メンバー全員がモリアーティ(Moriarty)性を名乗る5人組だが、ラモーンズと同じく血縁関係はまったくない。それでも、ステージの中心にちんまりと集まるあたりは、音楽で結びつく絆の強さがうかがえる。
去年に来日公演をして、勝手知ったるジャパン、という気分になっているのだろう。言葉の端々で日本語を使っている。ドラムに変化を持たせ、ベースは基本に忠実。ギターはアコギにドブロ、グレッチと多彩で、ブルース・ハープが要所で割り込んできて、さらに、ジャネット・クラインを思わせるかわいらしいヴォーカルが最後の色づけをしていく。

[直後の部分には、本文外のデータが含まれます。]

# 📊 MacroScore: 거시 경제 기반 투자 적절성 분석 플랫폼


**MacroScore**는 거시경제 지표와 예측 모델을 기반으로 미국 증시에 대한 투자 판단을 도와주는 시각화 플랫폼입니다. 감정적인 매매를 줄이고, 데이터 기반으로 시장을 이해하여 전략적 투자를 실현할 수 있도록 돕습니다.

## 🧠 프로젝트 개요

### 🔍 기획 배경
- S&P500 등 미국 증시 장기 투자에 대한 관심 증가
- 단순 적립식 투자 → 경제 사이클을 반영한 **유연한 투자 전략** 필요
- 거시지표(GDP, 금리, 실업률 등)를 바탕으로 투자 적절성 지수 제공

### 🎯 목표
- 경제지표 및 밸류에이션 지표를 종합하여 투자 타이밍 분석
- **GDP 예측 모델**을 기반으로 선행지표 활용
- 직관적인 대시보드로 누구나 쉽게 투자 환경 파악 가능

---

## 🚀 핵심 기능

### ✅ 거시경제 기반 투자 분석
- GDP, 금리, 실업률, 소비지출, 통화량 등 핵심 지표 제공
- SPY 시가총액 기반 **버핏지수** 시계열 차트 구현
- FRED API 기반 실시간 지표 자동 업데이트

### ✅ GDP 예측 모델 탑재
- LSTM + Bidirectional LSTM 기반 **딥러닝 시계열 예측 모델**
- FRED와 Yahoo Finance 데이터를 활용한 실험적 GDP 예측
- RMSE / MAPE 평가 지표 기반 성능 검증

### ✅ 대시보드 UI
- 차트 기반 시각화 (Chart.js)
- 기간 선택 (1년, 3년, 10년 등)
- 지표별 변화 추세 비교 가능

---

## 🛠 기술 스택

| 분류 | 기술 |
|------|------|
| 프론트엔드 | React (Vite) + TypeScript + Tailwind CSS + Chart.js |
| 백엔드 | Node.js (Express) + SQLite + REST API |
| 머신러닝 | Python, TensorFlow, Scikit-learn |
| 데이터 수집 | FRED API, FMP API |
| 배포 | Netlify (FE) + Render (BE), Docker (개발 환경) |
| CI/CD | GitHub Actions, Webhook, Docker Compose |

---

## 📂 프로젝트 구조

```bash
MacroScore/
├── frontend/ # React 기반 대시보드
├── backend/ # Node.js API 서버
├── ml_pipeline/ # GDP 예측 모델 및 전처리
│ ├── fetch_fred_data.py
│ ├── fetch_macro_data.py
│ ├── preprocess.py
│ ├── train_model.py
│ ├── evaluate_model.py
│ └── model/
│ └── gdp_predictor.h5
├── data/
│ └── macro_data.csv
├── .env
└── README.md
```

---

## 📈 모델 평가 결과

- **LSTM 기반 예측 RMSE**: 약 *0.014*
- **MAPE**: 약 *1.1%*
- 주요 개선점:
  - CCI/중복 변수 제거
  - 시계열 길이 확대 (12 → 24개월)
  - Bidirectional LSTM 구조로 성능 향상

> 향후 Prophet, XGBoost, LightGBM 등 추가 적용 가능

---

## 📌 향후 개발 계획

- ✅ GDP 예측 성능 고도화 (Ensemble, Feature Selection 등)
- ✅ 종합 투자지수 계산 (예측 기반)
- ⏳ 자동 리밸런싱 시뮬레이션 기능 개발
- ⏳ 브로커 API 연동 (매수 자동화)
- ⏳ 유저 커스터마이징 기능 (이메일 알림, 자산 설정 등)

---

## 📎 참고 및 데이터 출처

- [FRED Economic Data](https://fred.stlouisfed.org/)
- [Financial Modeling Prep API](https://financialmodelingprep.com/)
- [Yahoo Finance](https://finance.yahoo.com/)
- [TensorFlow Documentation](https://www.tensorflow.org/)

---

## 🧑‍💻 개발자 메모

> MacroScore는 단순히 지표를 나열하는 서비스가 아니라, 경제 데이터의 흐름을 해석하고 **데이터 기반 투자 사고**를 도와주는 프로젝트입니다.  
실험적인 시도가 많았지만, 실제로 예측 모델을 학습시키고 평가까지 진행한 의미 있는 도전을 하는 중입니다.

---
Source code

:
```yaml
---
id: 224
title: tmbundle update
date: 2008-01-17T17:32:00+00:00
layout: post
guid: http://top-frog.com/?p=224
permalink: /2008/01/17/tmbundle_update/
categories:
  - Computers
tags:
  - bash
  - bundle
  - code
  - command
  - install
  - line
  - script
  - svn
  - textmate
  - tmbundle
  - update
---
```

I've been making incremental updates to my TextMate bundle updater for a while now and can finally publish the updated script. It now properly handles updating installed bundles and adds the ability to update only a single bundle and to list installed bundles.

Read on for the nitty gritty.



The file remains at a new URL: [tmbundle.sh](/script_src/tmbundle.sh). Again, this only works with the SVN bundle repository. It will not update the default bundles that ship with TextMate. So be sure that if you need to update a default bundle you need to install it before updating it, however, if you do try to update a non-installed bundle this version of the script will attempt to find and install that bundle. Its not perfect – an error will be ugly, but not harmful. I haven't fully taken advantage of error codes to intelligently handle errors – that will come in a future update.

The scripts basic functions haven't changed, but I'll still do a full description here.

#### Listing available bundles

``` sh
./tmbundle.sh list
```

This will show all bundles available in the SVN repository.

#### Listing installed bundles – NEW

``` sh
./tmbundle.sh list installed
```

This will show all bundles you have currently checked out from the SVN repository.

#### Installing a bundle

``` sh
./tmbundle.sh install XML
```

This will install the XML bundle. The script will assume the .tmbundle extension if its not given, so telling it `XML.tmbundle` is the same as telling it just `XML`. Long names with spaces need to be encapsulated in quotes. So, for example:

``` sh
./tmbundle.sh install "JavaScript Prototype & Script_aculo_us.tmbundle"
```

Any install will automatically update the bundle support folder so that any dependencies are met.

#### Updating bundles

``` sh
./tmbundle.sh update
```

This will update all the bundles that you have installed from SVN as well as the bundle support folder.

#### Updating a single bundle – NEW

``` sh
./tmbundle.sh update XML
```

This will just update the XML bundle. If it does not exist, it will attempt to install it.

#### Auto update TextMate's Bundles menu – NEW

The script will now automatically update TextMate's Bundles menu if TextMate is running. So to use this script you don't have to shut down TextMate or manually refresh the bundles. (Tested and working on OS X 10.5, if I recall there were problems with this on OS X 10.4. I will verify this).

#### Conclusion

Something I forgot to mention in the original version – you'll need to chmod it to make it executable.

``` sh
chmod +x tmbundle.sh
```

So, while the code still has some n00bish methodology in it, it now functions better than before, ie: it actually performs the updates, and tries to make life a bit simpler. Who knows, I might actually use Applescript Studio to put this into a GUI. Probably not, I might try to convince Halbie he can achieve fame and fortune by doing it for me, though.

「モリアーティ」というだけあって、ジャック・ケルアックの『オン・ザ・ロード』を意識しているのだろう。あの作品ほどに破天荒な旅の話ではないにしても、旅の中で得たヒントや出来事を曲に表し、確かにのどかな風景がこちらの内面に像を結ぶのだ。
最後には、メモを取り出し丁寧な日本語で今後の予定を伝えていた。東京(8/4 渋谷クワトロ)、愛知(8/5 名古屋クワトロ)、大阪(8/7 大阪城音楽堂)にて、エゴ・ラッピンと対バンするというので、興味のある方は是非!